From be3b72ca1774cbcf64ebb8b55364f9ec1d68474a Mon Sep 17 00:00:00 2001
From: Plamen Valentinov Kolev
 <41479552+pvk-developer@users.noreply.github.com>
Date: Mon, 29 Apr 2024 22:31:55 +0200
Subject: [PATCH] Implement CSVHandler (#1958)

---
 sdv/io/local/__init__.py                 |   8 +
 sdv/io/local/local.py                    | 194 +++++++++++++++++++++
 tests/integration/io/__init__.py         |   0
 tests/integration/io/local/__init__.py   |   0
 tests/integration/io/local/test_local.py |  32 ++++
 tests/unit/io/__init__.py                |   0
 tests/unit/io/local/__init__.py          |   0
 tests/unit/io/local/test_local.py        | 212 +++++++++++++++++++++++
 8 files changed, 446 insertions(+)
 create mode 100644 sdv/io/local/__init__.py
 create mode 100644 sdv/io/local/local.py
 create mode 100644 tests/integration/io/__init__.py
 create mode 100644 tests/integration/io/local/__init__.py
 create mode 100644 tests/integration/io/local/test_local.py
 create mode 100644 tests/unit/io/__init__.py
 create mode 100644 tests/unit/io/local/__init__.py
 create mode 100644 tests/unit/io/local/test_local.py

diff --git a/sdv/io/local/__init__.py b/sdv/io/local/__init__.py
new file mode 100644
index 000000000..a233b25be
--- /dev/null
+++ b/sdv/io/local/__init__.py
@@ -0,0 +1,8 @@
+"""Local I/O module."""
+
+from sdv.io.local.local import BaseLocalHandler, CSVHandler
+
+__all__ = (
+    'BaseLocalHandler',
+    'CSVHandler'
+)
diff --git a/sdv/io/local/local.py b/sdv/io/local/local.py
new file mode 100644
index 000000000..0d81ab634
--- /dev/null
+++ b/sdv/io/local/local.py
@@ -0,0 +1,194 @@
+"""Local file handlers."""
+import codecs
+import inspect
+import os
+from pathlib import Path
+
+import pandas as pd
+
+from sdv.metadata import MultiTableMetadata
+
+
+class BaseLocalHandler:
+    """Base class for local handlers."""
+
+    def __init__(self, decimal='.', float_format=None):
+        self.decimal = decimal
+        self.float_format = float_format
+
+    def _infer_metadata(self, data):
+        """Detect the metadata for all tables in a dictionary of dataframes.
+
+        Args:
+            data (dict):
+                Dictionary of table names to dataframes.
+
+        Returns:
+            MultiTableMetadata:
+                An ``sdv.metadata.MultiTableMetadata`` object with the detected metadata
+                properties from the data.
+        """
+        metadata = MultiTableMetadata()
+        metadata.detect_from_dataframes(data)
+        return metadata
+
+    def read(self):
+        """Read data from files and returns it along with metadata.
+
+        This method must be implemented by subclasses.
+
+        Returns:
+            tuple:
+                A tuple containing the read data as a dictionary and metadata.

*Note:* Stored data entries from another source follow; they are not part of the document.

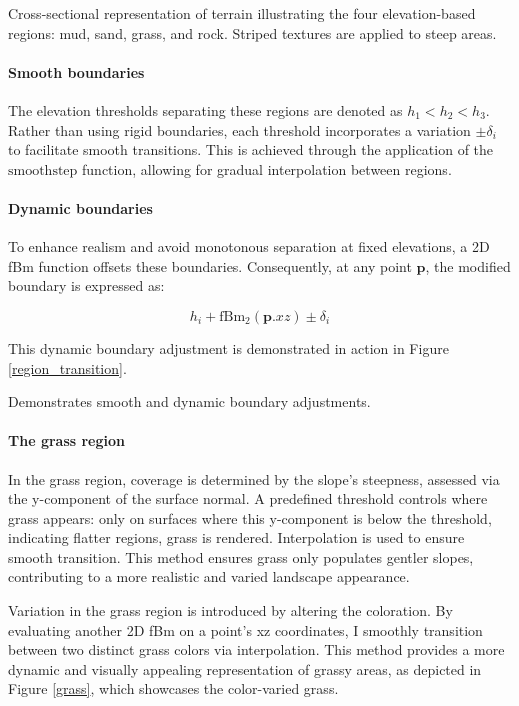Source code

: {Cross-sectional representation of terrain illustrating the four elevation-based regions: mud, sand, grass, and rock. Striped textures are applied to steep areas.}

\paragraph{Smooth boundaries}
The elevation thresholds separating these regions are denoted as $h_{1} < h_{2} < h_{3}$. Rather than using rigid boundaries, each threshold incorporates a variation $\pm \delta_i$ to facilitate smooth transitions. This is achieved through the application of the $\text{smoothstep}$ function, allowing for gradual interpolation between regions.

\paragraph{Dynamic boundaries}
To enhance realism and avoid monotonous separation at fixed elevations, a 2D fBm function offsets these boundaries. Consequently, at any point $\mathbf{p}$, the modified boundary is expressed as:

\begin{equation}
    h_{i} + \text{fBm}_{2}(\mathbf{p}.xz) \pm \delta_i
\end{equation}

This dynamic boundary adjustment is demonstrated in action in Figure \ref{region_transition}.

{Demonstrates smooth and dynamic boundary adjustments.}

\paragraph{The grass region}
In the grass region, coverage is determined by the slope's steepness, assessed via the y-component of the surface normal. A predefined threshold controls where grass appears: only on surfaces where this y-component is below the threshold, indicating flatter regions, grass is rendered. Interpolation is used to ensure smooth transition. This method ensures grass only populates gentler slopes, contributing to a more realistic and varied landscape appearance.

Variation in the grass region is introduced by altering the coloration. By evaluating another 2D fBm on a point's xz coordinates, I smoothly transition between two distinct grass colors via interpolation. This method provides a more dynamic and visually appealing representation of grassy areas, as depicted in Figure \ref{grass}, which showcases the color-varied grass.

The dictionary maps
+                table names to pandas DataFrames. The metadata is an object describing the data.
+        """
+        raise NotImplementedError()
+
+    def write(self):
+        """Write data to files.
+
+        This method must be implemented by subclasses.
+        """
+        raise NotImplementedError()
+
+
+class CSVHandler(BaseLocalHandler):
+    """A class for handling CSV files.
+
+    Args:
+        sep (str):
+            The separator used for reading and writing CSV files. Defaults to ``,``.
+        encoding (str):
+            The character encoding to use for reading and writing CSV files. Defaults to ``UTF``.
+        decimal (str):
+            The character used to denote the decimal point. Defaults to ``.``.
+        float_format (str or None):
+            The formatting string for floating-point numbers. Optional.
+        quotechar (str):
+            Character used to denote the start and end of a quoted item.
+            Quoted items can include the delimiter and it will be ignored. Defaults to '"'.
+        quoting (int or None):
+            Control field quoting behavior. Default is 0.
+
+    Raises:
+        ValueError:
+            If the provided encoding is not available in the system.
+    """
+
+    def __init__(self, sep=',', encoding='UTF', decimal='.', float_format=None,
+                 quotechar='"', quoting=0):
+        super().__init__(decimal, float_format)
+        try:
+            codecs.lookup(encoding)
+        except LookupError as error:
+            raise ValueError(
+                f"The provided encoding '{encoding}' is not available in your system."
+            ) from error
+
+        self.sep = sep
+        self.encoding = encoding
+        self.quotechar = quotechar
+        self.quoting = quoting
+
+    def read(self, folder_name, file_names=None):
+        """Read data from CSV files and returns it along with metadata.
+
+        Args:
+            folder_name (str):
+                The name of the folder containing CSV files.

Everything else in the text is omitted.